This interpretation is clearly unjustified. One has only to look at the document in question to see that the date of 27 November refers to the check carried out by the fiscal authority and not to the arrival of the plant in question. The invoice of the previous 21 February which states that the furnace is available for use by the undertaking. on the other hand, leads one to believe that it had in fact reached Simet if not on that date then at least on a date very close to it. It is true that lengthy reference has been made to legal provisions in favour of undertakings in the south of Italy in order to maintain that the sole purpose of despatch on the date shown on the invoice was to enable Simet to obtain certain facilities. It was therefore implied, although never expressly stated, that this invoice was in some way anticipatory if not fictitious. It is not for me to discuss the legislation, lengthy extracts of which were read at the oral proceedings. What is unquestionable is that one can only accept or reject in toto the documents relied on by the applicant. If one accepts, as the applicant asks and as the High Authority concedes, that the information contained in this document on the capacity of the furnace is true, one must also accept the date which it bears and the statement that at this date the furnace was available to the undertaking.

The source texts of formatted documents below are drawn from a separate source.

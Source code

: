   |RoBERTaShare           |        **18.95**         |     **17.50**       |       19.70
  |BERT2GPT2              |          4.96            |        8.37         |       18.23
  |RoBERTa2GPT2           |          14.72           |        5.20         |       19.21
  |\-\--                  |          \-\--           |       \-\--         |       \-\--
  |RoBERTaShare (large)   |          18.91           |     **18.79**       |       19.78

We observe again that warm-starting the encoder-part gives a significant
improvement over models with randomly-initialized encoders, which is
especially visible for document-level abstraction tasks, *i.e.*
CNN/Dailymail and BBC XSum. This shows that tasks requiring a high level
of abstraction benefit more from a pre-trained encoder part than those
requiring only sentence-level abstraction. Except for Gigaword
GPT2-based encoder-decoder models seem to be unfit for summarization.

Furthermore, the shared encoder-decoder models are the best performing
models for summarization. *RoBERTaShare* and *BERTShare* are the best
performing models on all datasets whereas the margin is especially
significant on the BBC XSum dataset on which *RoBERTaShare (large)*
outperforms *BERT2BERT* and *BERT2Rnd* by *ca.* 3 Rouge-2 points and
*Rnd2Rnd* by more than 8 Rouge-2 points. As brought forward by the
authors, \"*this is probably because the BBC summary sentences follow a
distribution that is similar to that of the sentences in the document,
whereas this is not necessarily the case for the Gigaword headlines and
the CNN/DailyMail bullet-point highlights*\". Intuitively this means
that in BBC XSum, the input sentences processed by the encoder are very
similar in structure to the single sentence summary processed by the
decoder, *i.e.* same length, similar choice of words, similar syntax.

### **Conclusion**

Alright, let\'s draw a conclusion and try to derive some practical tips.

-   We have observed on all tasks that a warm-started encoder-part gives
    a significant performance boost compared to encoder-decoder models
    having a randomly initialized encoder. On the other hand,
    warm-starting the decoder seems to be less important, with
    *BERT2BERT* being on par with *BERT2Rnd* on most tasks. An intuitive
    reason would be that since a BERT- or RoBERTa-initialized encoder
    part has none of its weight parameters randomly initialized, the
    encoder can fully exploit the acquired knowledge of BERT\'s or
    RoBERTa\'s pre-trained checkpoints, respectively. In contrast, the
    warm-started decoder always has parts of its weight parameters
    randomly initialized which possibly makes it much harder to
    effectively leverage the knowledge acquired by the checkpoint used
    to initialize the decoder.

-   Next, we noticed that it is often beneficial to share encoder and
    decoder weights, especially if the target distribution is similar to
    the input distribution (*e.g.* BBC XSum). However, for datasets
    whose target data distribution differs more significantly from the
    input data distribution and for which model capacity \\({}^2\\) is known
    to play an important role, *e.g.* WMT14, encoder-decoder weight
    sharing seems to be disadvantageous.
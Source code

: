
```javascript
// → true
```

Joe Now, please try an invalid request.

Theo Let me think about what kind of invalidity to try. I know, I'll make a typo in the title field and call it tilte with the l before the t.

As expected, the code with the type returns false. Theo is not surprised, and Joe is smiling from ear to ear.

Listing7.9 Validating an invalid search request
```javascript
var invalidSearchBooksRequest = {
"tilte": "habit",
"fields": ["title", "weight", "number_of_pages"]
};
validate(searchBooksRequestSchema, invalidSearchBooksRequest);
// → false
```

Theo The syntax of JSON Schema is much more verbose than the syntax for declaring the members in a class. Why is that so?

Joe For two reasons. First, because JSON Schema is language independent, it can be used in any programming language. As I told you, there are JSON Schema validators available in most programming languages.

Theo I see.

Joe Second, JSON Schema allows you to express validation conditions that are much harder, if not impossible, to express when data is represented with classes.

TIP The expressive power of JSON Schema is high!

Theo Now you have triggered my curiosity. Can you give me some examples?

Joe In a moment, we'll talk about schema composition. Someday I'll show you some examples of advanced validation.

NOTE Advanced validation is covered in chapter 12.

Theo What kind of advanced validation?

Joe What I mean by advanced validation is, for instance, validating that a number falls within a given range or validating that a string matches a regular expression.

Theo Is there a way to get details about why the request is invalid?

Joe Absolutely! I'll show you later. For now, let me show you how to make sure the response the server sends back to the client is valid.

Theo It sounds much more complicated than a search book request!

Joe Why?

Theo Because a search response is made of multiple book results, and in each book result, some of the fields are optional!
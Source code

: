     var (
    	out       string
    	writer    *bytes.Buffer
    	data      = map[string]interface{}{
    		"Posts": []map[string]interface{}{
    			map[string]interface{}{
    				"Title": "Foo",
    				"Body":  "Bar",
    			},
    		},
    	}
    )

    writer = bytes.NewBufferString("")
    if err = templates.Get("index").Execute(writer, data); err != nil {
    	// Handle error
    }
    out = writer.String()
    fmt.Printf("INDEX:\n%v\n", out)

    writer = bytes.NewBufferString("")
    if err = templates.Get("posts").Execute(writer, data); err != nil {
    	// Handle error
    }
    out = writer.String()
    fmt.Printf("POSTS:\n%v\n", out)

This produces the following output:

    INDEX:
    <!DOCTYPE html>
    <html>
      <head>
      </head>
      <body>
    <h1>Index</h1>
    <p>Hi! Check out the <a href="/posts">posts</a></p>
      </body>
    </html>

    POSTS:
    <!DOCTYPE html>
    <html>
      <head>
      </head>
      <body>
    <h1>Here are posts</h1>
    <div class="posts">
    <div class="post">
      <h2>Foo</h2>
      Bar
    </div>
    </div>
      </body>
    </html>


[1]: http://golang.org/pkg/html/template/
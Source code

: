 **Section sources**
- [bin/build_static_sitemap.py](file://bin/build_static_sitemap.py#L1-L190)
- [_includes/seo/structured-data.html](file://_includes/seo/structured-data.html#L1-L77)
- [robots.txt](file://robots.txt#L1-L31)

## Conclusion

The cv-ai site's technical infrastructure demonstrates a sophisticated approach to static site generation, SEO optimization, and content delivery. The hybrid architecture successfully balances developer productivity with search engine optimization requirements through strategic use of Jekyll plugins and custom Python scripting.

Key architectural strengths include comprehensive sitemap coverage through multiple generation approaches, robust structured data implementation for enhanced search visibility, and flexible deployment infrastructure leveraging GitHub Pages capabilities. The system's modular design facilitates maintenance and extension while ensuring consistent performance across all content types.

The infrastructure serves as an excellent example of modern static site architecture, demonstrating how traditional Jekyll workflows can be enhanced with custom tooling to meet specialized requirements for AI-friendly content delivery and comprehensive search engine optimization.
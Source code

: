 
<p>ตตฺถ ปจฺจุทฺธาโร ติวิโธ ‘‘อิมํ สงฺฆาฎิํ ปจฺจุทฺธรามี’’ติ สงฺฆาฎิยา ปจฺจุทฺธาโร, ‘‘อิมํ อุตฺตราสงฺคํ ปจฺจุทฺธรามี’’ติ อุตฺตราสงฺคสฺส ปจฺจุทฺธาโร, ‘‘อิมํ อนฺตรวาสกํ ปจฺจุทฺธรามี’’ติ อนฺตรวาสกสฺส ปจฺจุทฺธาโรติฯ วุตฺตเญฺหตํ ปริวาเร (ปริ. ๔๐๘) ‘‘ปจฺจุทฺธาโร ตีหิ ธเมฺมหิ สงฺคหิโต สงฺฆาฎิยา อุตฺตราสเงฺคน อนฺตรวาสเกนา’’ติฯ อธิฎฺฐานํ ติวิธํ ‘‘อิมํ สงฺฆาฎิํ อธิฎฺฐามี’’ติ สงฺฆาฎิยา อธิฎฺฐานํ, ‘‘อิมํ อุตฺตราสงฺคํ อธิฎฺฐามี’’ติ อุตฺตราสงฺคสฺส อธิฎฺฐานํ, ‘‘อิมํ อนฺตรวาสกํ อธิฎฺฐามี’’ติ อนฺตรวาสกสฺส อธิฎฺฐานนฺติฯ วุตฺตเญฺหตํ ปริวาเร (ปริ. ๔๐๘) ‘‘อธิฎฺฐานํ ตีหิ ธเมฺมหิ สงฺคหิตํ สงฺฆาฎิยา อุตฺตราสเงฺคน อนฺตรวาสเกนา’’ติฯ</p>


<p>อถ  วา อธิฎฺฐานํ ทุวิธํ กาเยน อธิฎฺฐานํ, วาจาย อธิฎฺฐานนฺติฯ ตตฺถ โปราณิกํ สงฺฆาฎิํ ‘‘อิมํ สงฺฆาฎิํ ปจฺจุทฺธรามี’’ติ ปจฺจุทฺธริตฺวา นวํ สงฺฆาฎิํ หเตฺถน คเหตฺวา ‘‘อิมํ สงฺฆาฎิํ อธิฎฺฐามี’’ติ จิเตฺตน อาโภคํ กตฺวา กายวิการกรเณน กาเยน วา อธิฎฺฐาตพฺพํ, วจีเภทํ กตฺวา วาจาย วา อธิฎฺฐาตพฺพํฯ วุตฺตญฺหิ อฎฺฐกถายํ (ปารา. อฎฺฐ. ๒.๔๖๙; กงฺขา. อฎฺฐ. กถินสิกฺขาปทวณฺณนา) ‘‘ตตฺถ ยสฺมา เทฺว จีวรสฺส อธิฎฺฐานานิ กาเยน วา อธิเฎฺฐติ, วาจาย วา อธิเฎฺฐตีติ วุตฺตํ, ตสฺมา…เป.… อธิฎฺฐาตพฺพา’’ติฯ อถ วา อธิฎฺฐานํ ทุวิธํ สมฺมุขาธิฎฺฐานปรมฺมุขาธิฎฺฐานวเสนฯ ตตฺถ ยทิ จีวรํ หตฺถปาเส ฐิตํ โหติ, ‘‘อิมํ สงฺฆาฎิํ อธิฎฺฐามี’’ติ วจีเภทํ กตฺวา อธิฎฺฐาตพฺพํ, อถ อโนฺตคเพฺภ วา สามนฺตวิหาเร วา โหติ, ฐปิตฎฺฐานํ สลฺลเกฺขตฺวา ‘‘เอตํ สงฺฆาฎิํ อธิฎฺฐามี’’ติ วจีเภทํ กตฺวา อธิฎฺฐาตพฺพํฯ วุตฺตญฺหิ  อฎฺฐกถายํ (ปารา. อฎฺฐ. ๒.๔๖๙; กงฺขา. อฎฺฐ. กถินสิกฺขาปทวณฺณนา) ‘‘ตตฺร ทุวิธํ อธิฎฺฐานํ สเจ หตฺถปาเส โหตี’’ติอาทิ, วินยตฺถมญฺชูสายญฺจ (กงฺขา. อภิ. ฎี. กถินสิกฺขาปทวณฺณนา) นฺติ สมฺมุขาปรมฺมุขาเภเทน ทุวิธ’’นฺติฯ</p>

As for saying, as does Simet, that a monthly consumption of at least 800 000 kWh (that is to say, more than one half of the highest consumption recorded during the period of assessment) could only relate to its ancillary departments, arid not to production in the steelworks, there are no reasonable grounds for accepting this. It should be added that, according to the documents produced and the checks carried out, there existed on 1 January 1957 stocks of semi-finished products, finished products and scrap and that the trading account for 1956 mentions a consumption of raw materials of the order of 230 million lire.
These findings, taken as a whole, must lead to the rejection of Simet's claim with regard to the beginning of the period of assessment.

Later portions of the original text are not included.